Hoy quiero llevarte conmigo a una experiencia que, sin duda, es tan sangrienta como cautivadora. Si alguna vez has sentido tensión e intriga al pasar las páginas, con miedo a lo que te puedas encontrar, entonces sabes exactamente de lo que estoy hablando. Crimen y castigo de Fiódor Dostoievski, la obra maestra de la psicología oscura. En lo profundo de las tripas de este libro se ocultan descripción meticulosamente tejida, que me arrastró a través de las sombrías calles de San Petersburgo, frías y marginales, donde un joven atormentado, Raskólnikov, libra una batalla contra sus propios demonios.

Fiódor Dostoievski, un maestro indiscutible de la narrativa psicológica y explorador del alma humana, nació en Moscú en 1821. Su vida, marcada por la tragedia, la pobreza y una serie de rebeliones que rozan con el extremismo, lo moldearon como un escritor que conocía íntimamente las profundidades más oscuras del ser humano. Publicado en 1866, Crimen y castigo surge de esta filosofía, como una nueva visión disruptiva en una Rusia presoviética, salvaje y contradictoria. Con esta obra, Dostoievski no solo redefine la literatura rusa, sino que abre el camino hacia una narrativa que explora los límites de la moralidad y el peso de la culpa, consolidándose como una voz incómoda y necesaria en el panorama literario mundial.

Esa es la grandeza de esta novela, ¿no? Nos impulsa a mirar de frente los dilemas que tanto evitamos. Nos lleva a las profundidades del alma humana, a ese naufragio de dudas donde el bien y el mal son claroscuros de la misma tonalidad. Con una prosa intensa y casi policíaca, Dostoievski despertó en mí ese instinto detectivesco, la urgencia de palpar los recovecos de la mente de Raskólnikov. Me enseñó a cuestionar, a observar y examinar la mente humana en busca de una verdad más grande.
Pero, claro, Crimen y castigo no es una lectura fácil. Es un bloque denso, de más de 700 páginas meticulosamente decoradas, cada palabra tan necesaria para construir ese mundo lleno de vida, como la otra. Seré sincero, me costó casi un mes de mi vida, inmerso en ella.
Es una novela exige dedicación, casi como una relación amorosa. Sin embargo, es una joya que Dostoievski ha enterrado a lo largo de la historia, esperando que el lector, con paciencia, descubra su brillo.
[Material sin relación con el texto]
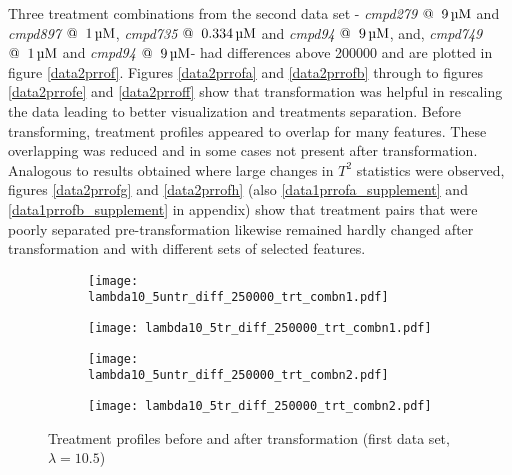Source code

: \documentclass[11pt]{article}
\begin{document}
\par{Three treatment combinations from the second data set - \textit{cmpd279} $@ \hspace{2mm} \SI{9}{\micro M}$ and \textit{cmpd897} $@ \hspace{2mm} \SI{1}{\micro M}$, \textit{cmpd735} $@ \hspace{2mm} \SI{0.334}{\micro M}$ and \textit{cmpd94} $@ \hspace{2mm} \SI{9}{\micro M}$, and, \textit{cmpd749} $@ \hspace{2mm} \SI{1}{\micro M}$ and \textit{cmpd94} $@ \hspace{2mm} \SI{9}{\micro M}$- had differences above 200000 and are plotted in figure \ref{data2prrof}. Figures \ref{data2prrofa} and \ref{data2prrofb} through to figures \ref{data2prrofe} and \ref{data2prroff} show that transformation was helpful in rescaling the data leading to better visualization and treatments separation. Before transforming, treatment profiles appeared to overlap for many features. These overlapping was reduced and in some cases not present after transformation. Analogous to results obtained where large changes in $T^2$ statistics were observed, figures \ref{data2prrofg} and \ref{data2prrofh} (also \ref{data1prrofa_supplement} and \ref{data1prrofb_supplement} in appendix) show that treatment pairs that were poorly separated pre-transformation likewise remained hardly changed after transformation and with different sets of selected features.}
\clearpage
\begin{figure}
\begin{subfigure}{.5\textwidth}
  \centering
  \texttt{[image: lambda10\_5untr\_diff\_250000\_trt\_combn1.pdf]}
  \caption{}
  \label{data1prrofa}
\end{subfigure}%
\begin{subfigure}{.5\textwidth}
  \centering
  \texttt{[image: lambda10\_5tr\_diff\_250000\_trt\_combn1.pdf]}
  \caption{}
  \label{data1prrofb}
\end{subfigure}
\begin{subfigure}{.5\textwidth}
  \centering
  \texttt{[image: lambda10\_5untr\_diff\_250000\_trt\_combn2.pdf]}
  \caption{}
  \label{data1prrofc}
\end{subfigure}%
\begin{subfigure}{.5\textwidth}
  \centering
  \texttt{[image: lambda10\_5tr\_diff\_250000\_trt\_combn2.pdf]}
  \caption{}
  \label{data1prrofd}
\end{subfigure}
\caption{Treatment profiles before and after transformation (first data set, $\lambda = 10.5$)}
\label{data1prrof}
\end{figure}
\end{document}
Y quizás eso sea lo que más me inspiró de esta obra: Dostoievski rompe las reglas, demostrando que no existe un solo camino para crear arte. Aunque su prosa puede ser imperfecta, con repeticiones e incoherencias, su mensaje resuena. Es un grito de libertad en medio de un canon literario ególatra y conservador, un testamento de que la creación artística auténtica no se somete a ninguna norma.

Al terminar de leer, confieso que sentí tristeza, una melancolía casi dolorosa al saber que no puedo olvidar esta historia para volver a leerla con ojos nuevos, inocentes. Recomendaría Crimen y castigo a quienes quieran enfrentar un reflejo honesto y despiadado de la condición humana, pero con la advertencia de que es una obra que demanda tiempo, paciencia y, sí, un poco de resistencia. Pero créanme, vale cada segundo invertido.

Gracias por acompañarme en esta breve reseña. Nos vemos en el próximo episodio, donde seguiremos explorando las joyas de la literatura. ¡Hasta la próxima!